Consequences of impunity

Published 16th March 2017

Impunity has long lasting and severe consequences. South Sudan, Africa’s newest independent state, is a prime example of this. South Sudan has been plagued by challenges for several years and the recently released UN Commission Report on Human Rights in South Sudan depicts a devastating and grim situation. Whilst there are many explanations for the on going conflict, it is clear that decades of impunity have played a key role in the state of the nation today.

South Sudanese people fought long and hard for their independence from the North. Their efforts paid off in 2011 but since then ethnic conflict, famine, corruption and gross human rights violations have characterised the first 6 years of this nation’s independence.

The tension in newly independent South Sudan came to a head in 2013 when President Kiir accused his former deputy Riek Machar and ten others of attempting to overthrow him. This ignited a conflict that has fallen largely on ethnic lines. Kiir is from the Dinka group and Machar is from the Nuer group. Their forces continue to fight for control of the country. The Dinka and the Nuer constitute two of the largest ethnic groups in South Sudan and the rift between the two continues to widen with no end in sight.

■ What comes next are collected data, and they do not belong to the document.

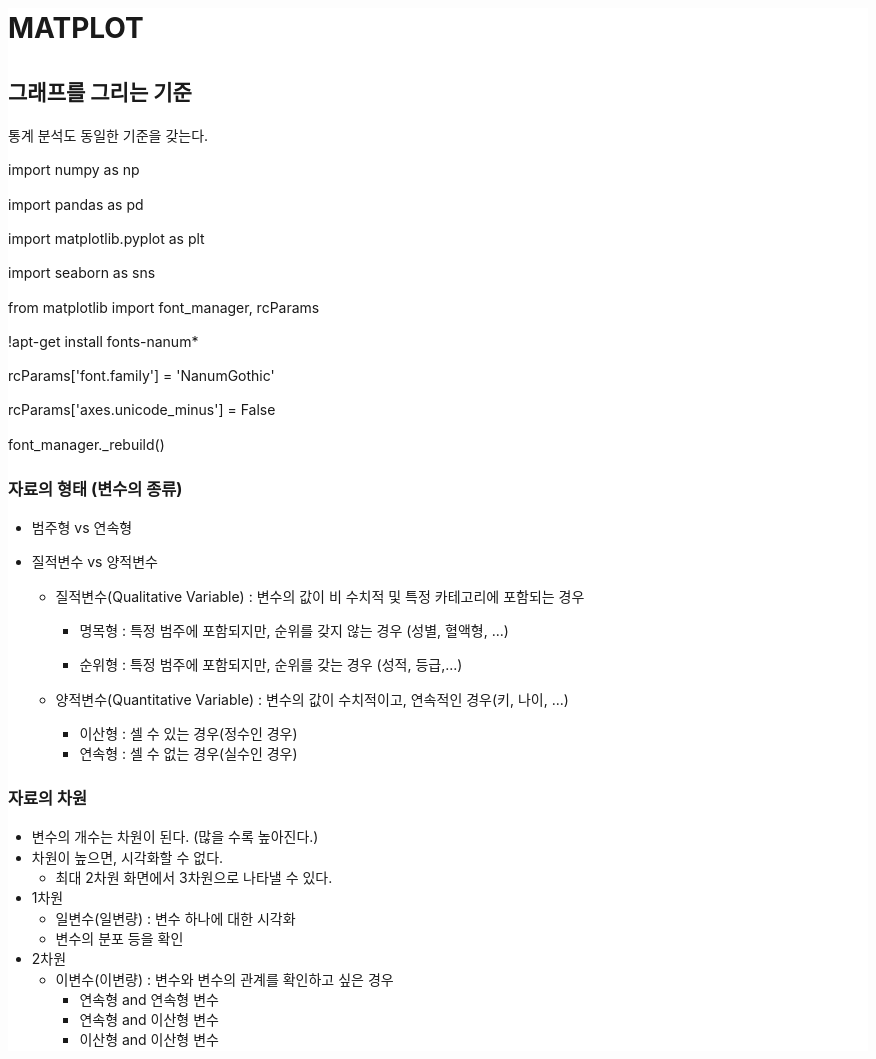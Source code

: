 # MATPLOT

## 	그래프를 그리는 기준

통계 분석도 동일한 기준을 갖는다.

import numpy as np

import pandas as pd

import matplotlib.pyplot as plt

import seaborn as sns

from matplotlib import font_manager, rcParams

!apt-get install fonts-nanum*

rcParams['font.family'] = 'NanumGothic'

rcParams['axes.unicode_minus'] = False

font_manager._rebuild()

### 자료의 형태 (변수의 종류)

- 범주형 vs 연속형

- 질적변수 vs 양적변수

  - 질적변수(Qualitative Variable) : 변수의 값이 비 수치적 및 특정 카테고리에 포함되는 경우

    - 명목형 : 특정 범주에 포함되지만, 순위를 갖지 않는 경우 (성별, 혈액형, ...)

    - 순위형 : 특정 범주에 포함되지만, 순위를 갖는 경우 (성적, 등급,...)

  - 양적변수(Quantitative Variable) : 변수의 값이 수치적이고, 연속적인 경우(키, 나이, ...)

    - 이산형 : 셀 수 있는 경우(정수인 경우)
    - 연속형 : 셀 수 없는 경우(실수인 경우)



### 자료의 차원

- 변수의 개수는 차원이 된다. (많을 수록 높아진다.)
- 차원이 높으면, 시각화할 수 없다.
  - 최대 2차원 화면에서 3차원으로 나타낼 수 있다.
- 1차원
  - 일변수(일변량) : 변수 하나에 대한 시각화
  - 변수의 분포 등을 확인
- 2차원
  - 이변수(이변량) : 변수와 변수의 관계를 확인하고 싶은 경우
    - 연속형 and 연속형 변수
    - 연속형 and 이산형 변수
    - 이산형 and 이산형 변수

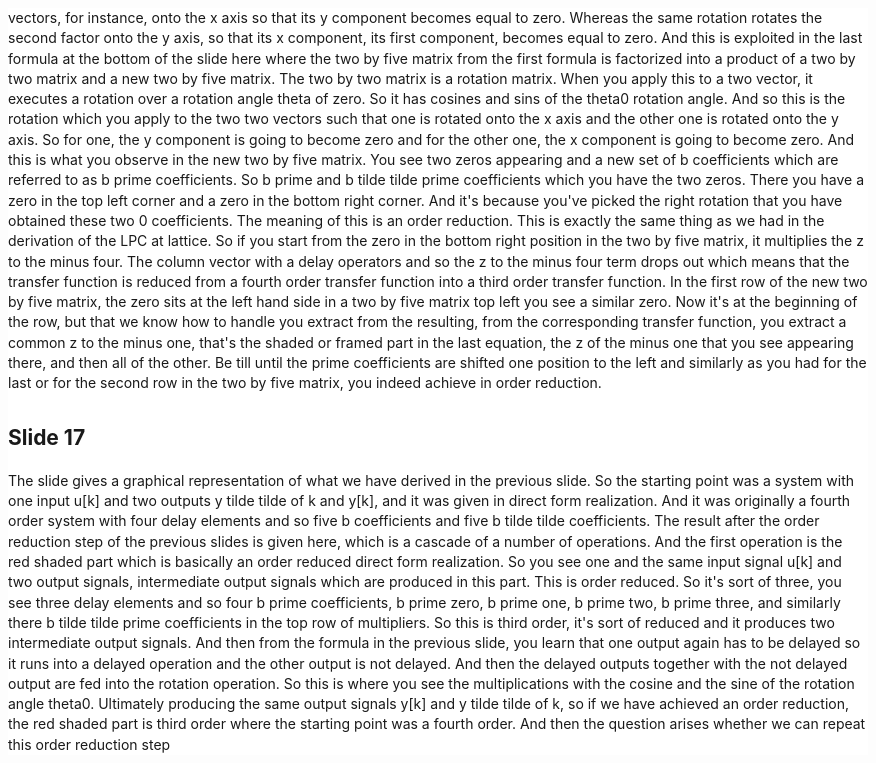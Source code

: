 vectors, for instance, onto the x axis so that its y component becomes
equal to zero. Whereas the same rotation rotates the second factor onto
the y axis, so that its x component, its first component, becomes equal
to zero. And this is exploited in the last formula at the bottom of the
slide here where the two by five matrix from the first formula is
factorized into a product of a two by two matrix and a new two by five
matrix. The two by two matrix is a rotation matrix. When you apply this
to a two vector, it executes a rotation over a rotation angle theta of
zero. So it has cosines and sins of the theta0 rotation angle. And so
this is the rotation which you apply to the two two vectors such that
one is rotated onto the x axis and the other one is rotated onto the y
axis. So for one, the y component is going to become zero and for the
other one, the x component is going to become zero. And this is what you
observe in the new two by five matrix. You see two zeros appearing and a
new set of b coefficients which are referred to as b prime coefficients.
So b prime and b tilde tilde prime coefficients which you have the two
zeros. There you have a zero in the top left corner and a zero in the
bottom right corner. And it\'s because you\'ve picked the right rotation
that you have obtained these two 0 coefficients. The meaning of this is
an order reduction. This is exactly the same thing as we had in the
derivation of the LPC at lattice. So if you start from the zero in the
bottom right position in the two by five matrix, it multiplies the z to
the minus four. The column vector with a delay operators and so the z to
the minus four term drops out which means that the transfer function is
reduced from a fourth order transfer function into a third order
transfer function. In the first row of the new two by five matrix, the
zero sits at the left hand side in a two by five matrix top left you see
a similar zero. Now it\'s at the beginning of the row, but that we know
how to handle you extract from the resulting, from the corresponding
transfer function, you extract a common z to the minus one, that\'s the
shaded or framed part in the last equation, the z of the minus one that
you see appearing there, and then all of the other. Be till until the
prime coefficients are shifted one position to the left and similarly as
you had for the last or for the second row in the two by five matrix,
you indeed achieve in order reduction.

## Slide 17

The slide gives a graphical representation of what we have derived in
the previous slide. So the starting point was a system with one input
u\[k\] and two outputs y tilde tilde of k and y\[k\], and it was given
in direct form realization. And it was originally a fourth order system
with four delay elements and so five b coefficients and five b tilde
tilde coefficients. The result after the order reduction step of the
previous slides is given here, which is a cascade of a number of
operations. And the first operation is the red shaded part which is
basically an order reduced direct form realization. So you see one and
the same input signal u\[k\] and two output signals, intermediate output
signals which are produced in this part. This is order reduced. So it\'s
sort of three, you see three delay elements and so four b prime
coefficients, b prime zero, b prime one, b prime two, b prime three, and
similarly there b tilde tilde prime coefficients in the top row of
multipliers. So this is third order, it\'s sort of reduced and it
produces two intermediate output signals. And then from the formula in
the previous slide, you learn that one output again has to be delayed so
it runs into a delayed operation and the other output is not delayed.
And then the delayed outputs together with the not delayed output are
fed into the rotation operation. So this is where you see the
multiplications with the cosine and the sine of the rotation angle
theta0. Ultimately producing the same output signals y\[k\] and y tilde
tilde of k, so if we have achieved an order reduction, the red shaded
part is third order where the starting point was a fourth order. And
then the question arises whether we can repeat this order reduction step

The conflict has been brutal including gruesome massacres of innocent civilians. Homes have been destroyed, hospitals and schools have been razed to the ground and thousands have fled or perished. Arbitrary arrest and detention, sexual violence and torture are rampant.

Women and children continue to be amongst the most vulnerable. For example, the United Nations Children’s Fund estimates that a staggering 17 000 children have been recruited as child soldiers since December 2013.

The humanitarian crisis has intensified and as a result South Sudan is one of the biggest sources of displaced people.The UNHCR estimates that 1.5 million South Sudanese refugees live in neighbouring countries with half of them having fled in 2016 alone. Famine and spread of diseases constitute additional push factors.

To make matters worse it appears that the government is blocking humanitarian aid from reaching opposition controlled areas and shutting down non-governmental organisations. Considering that 70 per cent of all humanitarian assistance in South Sudan comes from non-governmental organisations, clamping down on their activities is dangerously pushing the country to the edge. Combined with the fragile economy, inflation and a decline in oil production – South Sudan is on the brink of implosion.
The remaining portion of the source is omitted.